[Stored records]
═══

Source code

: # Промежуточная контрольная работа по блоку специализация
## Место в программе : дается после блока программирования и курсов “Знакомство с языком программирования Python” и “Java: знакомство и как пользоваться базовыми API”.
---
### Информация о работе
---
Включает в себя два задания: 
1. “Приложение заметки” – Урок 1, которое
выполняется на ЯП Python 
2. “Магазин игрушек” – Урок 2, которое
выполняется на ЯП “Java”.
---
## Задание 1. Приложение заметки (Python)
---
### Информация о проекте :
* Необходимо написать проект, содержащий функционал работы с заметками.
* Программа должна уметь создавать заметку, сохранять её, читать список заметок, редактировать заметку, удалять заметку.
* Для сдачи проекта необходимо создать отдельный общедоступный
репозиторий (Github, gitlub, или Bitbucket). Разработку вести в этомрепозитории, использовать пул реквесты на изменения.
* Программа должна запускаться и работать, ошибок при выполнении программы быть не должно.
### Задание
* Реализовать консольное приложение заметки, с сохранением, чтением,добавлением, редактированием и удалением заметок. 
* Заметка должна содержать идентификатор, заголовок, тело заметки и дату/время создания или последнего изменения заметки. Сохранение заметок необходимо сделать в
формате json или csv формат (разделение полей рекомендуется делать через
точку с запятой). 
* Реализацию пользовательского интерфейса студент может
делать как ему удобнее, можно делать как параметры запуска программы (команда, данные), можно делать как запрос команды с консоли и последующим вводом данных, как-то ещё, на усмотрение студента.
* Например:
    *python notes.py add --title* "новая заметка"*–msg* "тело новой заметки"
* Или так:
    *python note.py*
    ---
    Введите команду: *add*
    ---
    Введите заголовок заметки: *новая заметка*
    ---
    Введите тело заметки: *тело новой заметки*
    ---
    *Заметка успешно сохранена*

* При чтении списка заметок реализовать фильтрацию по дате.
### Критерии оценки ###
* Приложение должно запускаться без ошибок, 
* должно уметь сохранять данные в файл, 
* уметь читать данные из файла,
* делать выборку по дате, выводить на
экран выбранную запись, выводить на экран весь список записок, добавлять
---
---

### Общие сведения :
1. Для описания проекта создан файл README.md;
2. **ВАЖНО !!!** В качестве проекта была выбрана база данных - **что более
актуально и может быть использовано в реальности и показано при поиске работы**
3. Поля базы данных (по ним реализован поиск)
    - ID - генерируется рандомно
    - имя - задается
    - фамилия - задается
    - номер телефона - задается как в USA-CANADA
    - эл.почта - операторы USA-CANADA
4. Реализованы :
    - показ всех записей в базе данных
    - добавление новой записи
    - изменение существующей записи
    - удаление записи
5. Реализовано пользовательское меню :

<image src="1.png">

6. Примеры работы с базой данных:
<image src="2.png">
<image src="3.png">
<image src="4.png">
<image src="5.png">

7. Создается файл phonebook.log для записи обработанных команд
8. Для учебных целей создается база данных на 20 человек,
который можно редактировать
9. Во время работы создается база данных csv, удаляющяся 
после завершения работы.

═══

What the task asks:
Given the records above, reproduce precisely and only the lines between the line holding "работы с заметками." and the line holding "- фамилия - задается", inclusive.

Answer box:
* Необходимо написать проект, содержащий функционал работы с заметками.
* Программа должна уметь создавать заметку, сохранять её, читать список заметок, редактировать заметку, удалять заметку.
* Для сдачи проекта необходимо создать отдельный общедоступный
репозиторий (Github, gitlub, или Bitbucket). Разработку вести в этомрепозитории, использовать пул реквесты на изменения.
* Программа должна запускаться и работать, ошибок при выполнении программы быть не должно.
### Задание
* Реализовать консольное приложение заметки, с сохранением, чтением,добавлением, редактированием и удалением заметок. 
* Заметка должна содержать идентификатор, заголовок, тело заметки и дату/время создания или последнего изменения заметки. Сохранение заметок необходимо сделать в
формате json или csv формат (разделение полей рекомендуется делать через
точку с запятой). 
* Реализацию пользовательского интерфейса студент может
делать как ему удобнее, можно делать как параметры запуска программы (команда, данные), можно делать как запрос команды с консоли и последующим вводом данных, как-то ещё, на усмотрение студента.
* Например:
    *python notes.py add --title* "новая заметка"*–msg* "тело новой заметки"
* Или так:
    *python note.py*
    ---
    Введите команду: *add*
    ---
    Введите заголовок заметки: *новая заметка*
    ---
    Введите тело заметки: *тело новой заметки*
    ---
    *Заметка успешно сохранена*

* При чтении списка заметок реализовать фильтрацию по дате.
### Критерии оценки ###
* Приложение должно запускаться без ошибок, 
* должно уметь сохранять данные в файл, 
* уметь читать данные из файла,
* делать выборку по дате, выводить на
экран выбранную запись, выводить на экран весь список записок, добавлять
---
---

### Общие сведения :
1. Для описания проекта создан файл README.md;
2. **ВАЖНО !!!** В качестве проекта была выбрана база данных - **что более
актуально и может быть использовано в реальности и показано при поиске работы**
3. Поля базы данных (по ним реализован поиск)
    - ID - генерируется рандомно
    - имя - задается
    - фамилия - задается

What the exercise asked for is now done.